▶ **INSTRUCTIONS FOR THE TASK**: Within this material, how many lines have the string "caulocystides" in them? The answer is a number, with nothing added.

▶ **PROVIDED RECORDS**:
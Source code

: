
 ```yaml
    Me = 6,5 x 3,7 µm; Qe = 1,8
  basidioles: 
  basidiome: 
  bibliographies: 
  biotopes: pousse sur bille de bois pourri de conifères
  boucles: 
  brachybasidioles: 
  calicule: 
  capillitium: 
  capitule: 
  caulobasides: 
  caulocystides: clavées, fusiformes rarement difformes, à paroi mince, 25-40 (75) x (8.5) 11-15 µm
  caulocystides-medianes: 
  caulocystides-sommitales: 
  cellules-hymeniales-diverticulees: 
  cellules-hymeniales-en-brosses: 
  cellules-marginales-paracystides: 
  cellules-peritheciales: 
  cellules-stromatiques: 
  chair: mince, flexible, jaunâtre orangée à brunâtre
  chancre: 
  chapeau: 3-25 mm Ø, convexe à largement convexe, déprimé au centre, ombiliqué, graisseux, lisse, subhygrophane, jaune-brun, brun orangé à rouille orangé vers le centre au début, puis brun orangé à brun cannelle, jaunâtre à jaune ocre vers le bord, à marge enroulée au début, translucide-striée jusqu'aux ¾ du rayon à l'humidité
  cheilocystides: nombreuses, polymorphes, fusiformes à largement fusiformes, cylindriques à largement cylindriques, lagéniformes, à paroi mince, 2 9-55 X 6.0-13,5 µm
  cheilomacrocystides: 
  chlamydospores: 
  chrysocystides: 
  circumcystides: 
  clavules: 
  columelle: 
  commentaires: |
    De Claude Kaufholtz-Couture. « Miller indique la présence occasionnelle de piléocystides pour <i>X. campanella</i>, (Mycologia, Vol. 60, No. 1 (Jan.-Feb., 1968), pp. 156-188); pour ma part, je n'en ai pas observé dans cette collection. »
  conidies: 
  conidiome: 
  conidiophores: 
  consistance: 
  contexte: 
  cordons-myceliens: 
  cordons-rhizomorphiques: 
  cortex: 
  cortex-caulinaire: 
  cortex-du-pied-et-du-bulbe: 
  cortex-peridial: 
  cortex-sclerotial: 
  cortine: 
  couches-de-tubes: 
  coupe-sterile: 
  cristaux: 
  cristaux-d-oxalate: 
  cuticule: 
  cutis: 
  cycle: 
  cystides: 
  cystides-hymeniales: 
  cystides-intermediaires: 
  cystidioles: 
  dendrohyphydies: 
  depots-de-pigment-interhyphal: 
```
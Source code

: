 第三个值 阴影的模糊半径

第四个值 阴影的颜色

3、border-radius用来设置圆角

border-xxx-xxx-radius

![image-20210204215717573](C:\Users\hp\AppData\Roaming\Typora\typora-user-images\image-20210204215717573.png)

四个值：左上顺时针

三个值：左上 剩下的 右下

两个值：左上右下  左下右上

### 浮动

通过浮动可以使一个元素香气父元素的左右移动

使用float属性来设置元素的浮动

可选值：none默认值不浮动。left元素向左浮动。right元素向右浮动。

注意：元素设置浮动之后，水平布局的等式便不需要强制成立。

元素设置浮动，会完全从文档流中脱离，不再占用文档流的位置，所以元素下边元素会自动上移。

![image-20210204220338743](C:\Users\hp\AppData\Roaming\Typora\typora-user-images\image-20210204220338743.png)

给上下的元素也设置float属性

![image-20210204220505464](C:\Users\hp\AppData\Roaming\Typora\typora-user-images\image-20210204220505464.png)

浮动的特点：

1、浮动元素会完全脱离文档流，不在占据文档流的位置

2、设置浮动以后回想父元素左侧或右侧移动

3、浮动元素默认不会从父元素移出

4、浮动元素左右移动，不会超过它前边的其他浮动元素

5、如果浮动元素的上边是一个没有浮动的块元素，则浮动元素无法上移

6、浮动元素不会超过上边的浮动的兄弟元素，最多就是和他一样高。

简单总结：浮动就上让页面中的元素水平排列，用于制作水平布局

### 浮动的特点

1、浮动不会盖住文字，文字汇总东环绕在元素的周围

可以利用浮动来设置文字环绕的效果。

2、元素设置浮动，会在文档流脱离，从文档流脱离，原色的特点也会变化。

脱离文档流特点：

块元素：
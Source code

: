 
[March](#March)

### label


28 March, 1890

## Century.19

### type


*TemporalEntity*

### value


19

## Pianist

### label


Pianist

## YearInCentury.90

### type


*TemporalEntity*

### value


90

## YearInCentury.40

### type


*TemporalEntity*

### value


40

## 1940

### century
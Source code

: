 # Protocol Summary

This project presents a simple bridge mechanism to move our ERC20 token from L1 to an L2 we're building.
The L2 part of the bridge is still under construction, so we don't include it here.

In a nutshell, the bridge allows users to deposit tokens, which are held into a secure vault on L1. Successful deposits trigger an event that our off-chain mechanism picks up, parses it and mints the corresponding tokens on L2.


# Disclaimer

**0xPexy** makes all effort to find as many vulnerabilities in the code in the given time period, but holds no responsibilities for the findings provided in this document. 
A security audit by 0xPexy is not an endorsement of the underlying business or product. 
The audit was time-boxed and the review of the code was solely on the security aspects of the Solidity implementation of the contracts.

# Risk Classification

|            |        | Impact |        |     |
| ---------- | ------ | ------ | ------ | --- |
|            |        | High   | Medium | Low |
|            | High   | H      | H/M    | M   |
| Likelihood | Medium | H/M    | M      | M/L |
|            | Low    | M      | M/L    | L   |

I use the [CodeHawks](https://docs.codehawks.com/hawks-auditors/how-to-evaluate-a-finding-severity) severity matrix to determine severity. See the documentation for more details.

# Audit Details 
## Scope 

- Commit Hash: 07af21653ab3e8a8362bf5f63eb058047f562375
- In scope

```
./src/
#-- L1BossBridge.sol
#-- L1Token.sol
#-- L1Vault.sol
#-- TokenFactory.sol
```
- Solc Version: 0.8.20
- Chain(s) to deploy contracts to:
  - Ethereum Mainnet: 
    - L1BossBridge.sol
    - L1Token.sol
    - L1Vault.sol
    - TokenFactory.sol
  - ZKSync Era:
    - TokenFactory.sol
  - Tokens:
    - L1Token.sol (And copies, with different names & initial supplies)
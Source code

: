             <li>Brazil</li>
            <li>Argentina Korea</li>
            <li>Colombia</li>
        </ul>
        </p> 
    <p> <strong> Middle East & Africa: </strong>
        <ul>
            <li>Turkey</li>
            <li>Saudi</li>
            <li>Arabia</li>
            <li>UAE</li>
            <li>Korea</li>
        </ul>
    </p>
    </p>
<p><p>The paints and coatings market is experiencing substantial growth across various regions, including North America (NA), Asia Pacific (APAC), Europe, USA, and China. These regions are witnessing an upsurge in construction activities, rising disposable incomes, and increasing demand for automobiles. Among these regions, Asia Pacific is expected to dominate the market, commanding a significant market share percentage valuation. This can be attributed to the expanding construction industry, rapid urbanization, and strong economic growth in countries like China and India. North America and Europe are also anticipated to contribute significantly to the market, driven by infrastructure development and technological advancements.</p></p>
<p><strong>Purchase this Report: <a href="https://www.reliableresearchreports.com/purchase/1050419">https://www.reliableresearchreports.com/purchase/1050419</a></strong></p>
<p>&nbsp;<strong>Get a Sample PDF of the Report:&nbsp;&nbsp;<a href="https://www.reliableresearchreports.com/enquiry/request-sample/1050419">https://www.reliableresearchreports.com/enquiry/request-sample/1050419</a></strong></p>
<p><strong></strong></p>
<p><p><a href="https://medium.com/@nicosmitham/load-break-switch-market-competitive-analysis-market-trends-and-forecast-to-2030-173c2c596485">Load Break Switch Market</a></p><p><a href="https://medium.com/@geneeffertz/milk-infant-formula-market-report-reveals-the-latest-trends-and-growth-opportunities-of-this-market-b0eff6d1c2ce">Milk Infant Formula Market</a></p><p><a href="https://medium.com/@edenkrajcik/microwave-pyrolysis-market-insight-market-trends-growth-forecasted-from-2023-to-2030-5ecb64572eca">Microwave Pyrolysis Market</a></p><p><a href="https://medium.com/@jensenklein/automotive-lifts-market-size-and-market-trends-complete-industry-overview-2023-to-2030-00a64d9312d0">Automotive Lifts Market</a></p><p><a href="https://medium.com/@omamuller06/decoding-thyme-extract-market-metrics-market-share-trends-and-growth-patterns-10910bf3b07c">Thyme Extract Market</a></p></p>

▶ **OUTPUT OF THE EXERCISE**: 3